*** RECORDS SUPPLIED ***
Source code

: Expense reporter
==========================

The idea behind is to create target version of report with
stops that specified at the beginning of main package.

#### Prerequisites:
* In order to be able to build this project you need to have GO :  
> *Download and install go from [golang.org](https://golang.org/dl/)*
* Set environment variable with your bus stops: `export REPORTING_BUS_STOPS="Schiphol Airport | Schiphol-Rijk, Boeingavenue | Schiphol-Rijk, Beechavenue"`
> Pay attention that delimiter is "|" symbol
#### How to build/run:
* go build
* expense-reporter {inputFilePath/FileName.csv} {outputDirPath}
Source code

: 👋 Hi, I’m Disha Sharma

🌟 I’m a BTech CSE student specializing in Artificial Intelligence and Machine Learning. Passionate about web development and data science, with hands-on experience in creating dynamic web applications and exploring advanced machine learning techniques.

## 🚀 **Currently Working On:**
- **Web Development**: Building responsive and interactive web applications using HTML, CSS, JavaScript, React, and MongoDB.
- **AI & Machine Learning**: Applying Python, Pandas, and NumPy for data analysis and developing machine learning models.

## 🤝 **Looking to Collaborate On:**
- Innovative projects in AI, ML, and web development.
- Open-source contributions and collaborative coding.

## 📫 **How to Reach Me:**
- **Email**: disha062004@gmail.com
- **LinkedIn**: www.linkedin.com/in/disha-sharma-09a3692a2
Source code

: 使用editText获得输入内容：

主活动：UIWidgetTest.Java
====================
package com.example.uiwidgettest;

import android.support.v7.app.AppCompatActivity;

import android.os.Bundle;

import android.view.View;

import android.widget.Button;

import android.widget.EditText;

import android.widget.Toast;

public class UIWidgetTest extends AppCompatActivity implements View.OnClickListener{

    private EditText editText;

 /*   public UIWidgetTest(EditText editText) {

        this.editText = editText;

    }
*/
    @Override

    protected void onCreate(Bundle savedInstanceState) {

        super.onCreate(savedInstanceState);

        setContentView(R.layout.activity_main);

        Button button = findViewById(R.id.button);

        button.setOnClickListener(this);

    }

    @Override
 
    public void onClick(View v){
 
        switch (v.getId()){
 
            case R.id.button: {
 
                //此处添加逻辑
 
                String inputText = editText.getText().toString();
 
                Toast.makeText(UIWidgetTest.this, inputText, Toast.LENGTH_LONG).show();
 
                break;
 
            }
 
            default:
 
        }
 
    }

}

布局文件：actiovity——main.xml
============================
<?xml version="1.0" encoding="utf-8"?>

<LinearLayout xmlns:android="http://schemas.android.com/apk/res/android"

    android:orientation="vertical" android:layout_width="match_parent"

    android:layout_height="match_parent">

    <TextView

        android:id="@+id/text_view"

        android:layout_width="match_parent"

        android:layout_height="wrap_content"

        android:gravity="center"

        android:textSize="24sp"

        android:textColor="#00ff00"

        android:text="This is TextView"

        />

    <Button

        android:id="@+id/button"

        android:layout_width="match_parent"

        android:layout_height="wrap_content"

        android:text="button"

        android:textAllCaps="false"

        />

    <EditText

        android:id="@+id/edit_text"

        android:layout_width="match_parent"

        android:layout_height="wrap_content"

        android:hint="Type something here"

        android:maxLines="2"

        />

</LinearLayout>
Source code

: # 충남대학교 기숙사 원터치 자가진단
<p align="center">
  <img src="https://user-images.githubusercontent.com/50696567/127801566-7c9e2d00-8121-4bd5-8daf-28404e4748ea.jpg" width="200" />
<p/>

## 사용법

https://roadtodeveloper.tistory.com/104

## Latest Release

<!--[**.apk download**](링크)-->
*** End of RECORDS SUPPLIED ***
▶ [THE TASK]:
Each line in the entries above that includes the string "Machine" should be extracted.

▶ [SOLUTION FOR THIS PROBLEM]:
🌟 I’m a BTech CSE student specializing in Artificial Intelligence and Machine Learning. Passionate about web development and data science, with hands-on experience in creating dynamic web applications and exploring advanced machine learning techniques.
- **AI & Machine Learning**: Applying Python, Pandas, and NumPy for data analysis and developing machine learning models.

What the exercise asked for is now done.